Work request
List each line of the data in which the string "about" appears.

···

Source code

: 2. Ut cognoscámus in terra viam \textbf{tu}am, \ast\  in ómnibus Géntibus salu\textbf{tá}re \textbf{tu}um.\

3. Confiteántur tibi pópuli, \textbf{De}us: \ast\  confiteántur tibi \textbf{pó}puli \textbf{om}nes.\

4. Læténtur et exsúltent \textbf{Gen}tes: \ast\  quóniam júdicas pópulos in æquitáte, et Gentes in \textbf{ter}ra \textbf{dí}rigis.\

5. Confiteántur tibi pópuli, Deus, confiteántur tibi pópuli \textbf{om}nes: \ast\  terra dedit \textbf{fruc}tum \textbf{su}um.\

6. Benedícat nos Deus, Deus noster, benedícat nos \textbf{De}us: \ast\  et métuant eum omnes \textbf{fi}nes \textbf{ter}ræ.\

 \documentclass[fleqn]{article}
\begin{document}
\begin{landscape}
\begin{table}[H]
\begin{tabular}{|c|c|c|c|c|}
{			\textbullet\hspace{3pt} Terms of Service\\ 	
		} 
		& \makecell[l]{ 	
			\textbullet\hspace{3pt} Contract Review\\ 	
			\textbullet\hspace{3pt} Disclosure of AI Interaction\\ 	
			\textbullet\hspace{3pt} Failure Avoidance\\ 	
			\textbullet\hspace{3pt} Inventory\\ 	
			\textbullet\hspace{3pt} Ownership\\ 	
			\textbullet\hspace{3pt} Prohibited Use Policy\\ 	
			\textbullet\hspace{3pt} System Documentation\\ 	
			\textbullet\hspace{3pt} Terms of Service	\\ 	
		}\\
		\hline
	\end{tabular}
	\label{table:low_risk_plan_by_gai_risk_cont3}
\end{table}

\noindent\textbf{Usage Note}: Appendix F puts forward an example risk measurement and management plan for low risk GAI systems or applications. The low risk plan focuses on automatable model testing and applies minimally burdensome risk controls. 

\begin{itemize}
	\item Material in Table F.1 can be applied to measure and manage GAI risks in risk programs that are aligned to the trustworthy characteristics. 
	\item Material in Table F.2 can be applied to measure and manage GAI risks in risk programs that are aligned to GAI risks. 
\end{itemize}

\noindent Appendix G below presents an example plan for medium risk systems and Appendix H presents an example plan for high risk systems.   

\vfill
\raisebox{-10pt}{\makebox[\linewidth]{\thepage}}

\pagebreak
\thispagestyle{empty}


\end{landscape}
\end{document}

···

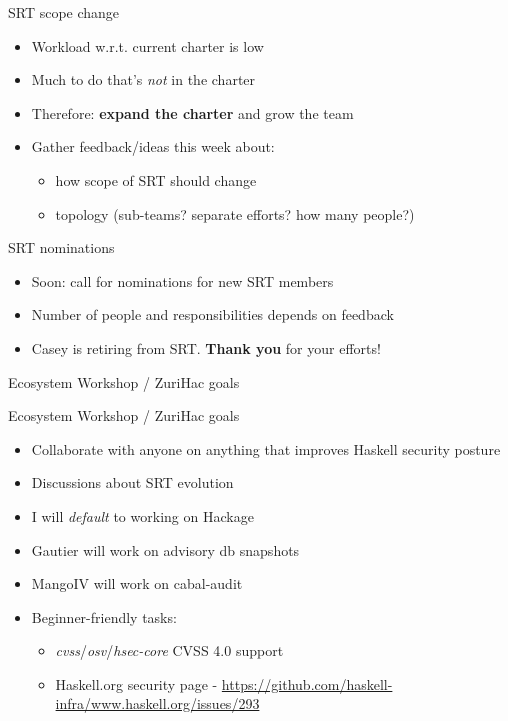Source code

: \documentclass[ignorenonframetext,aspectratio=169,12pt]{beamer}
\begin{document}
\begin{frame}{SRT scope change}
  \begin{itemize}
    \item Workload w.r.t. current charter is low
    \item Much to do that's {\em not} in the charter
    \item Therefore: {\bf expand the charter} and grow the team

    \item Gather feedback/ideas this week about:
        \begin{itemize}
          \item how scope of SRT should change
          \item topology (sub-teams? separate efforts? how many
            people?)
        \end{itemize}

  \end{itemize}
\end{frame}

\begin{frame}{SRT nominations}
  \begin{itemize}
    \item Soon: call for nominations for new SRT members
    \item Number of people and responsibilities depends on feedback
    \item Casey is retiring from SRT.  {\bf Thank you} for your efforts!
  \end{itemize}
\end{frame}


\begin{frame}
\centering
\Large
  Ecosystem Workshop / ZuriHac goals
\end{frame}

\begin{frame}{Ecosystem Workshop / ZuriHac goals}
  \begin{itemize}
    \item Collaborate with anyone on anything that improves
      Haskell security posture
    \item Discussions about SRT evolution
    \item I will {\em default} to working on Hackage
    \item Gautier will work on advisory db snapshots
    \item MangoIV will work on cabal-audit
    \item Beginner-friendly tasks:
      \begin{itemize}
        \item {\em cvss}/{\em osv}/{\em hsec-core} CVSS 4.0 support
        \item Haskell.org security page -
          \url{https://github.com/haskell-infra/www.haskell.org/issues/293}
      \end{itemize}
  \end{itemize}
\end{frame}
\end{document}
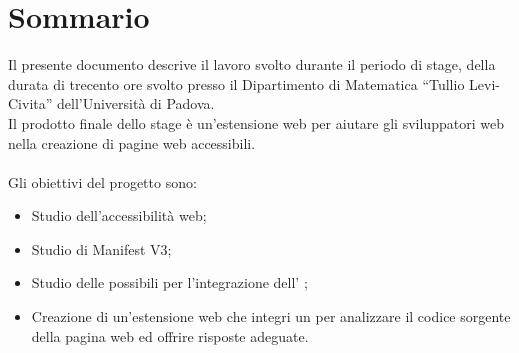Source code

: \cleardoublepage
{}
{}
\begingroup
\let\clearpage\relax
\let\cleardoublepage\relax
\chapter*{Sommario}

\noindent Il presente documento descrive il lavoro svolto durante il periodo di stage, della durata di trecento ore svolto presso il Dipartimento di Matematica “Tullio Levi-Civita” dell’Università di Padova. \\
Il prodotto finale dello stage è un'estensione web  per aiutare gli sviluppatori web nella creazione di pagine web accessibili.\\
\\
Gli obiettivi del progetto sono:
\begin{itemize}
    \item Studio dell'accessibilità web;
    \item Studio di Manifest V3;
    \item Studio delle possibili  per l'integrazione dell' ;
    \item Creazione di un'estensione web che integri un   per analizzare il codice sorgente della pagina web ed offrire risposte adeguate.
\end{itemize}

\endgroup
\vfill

···

Answer to the exercise
    \item Gather feedback/ideas this week about:
    \item Discussions about SRT evolution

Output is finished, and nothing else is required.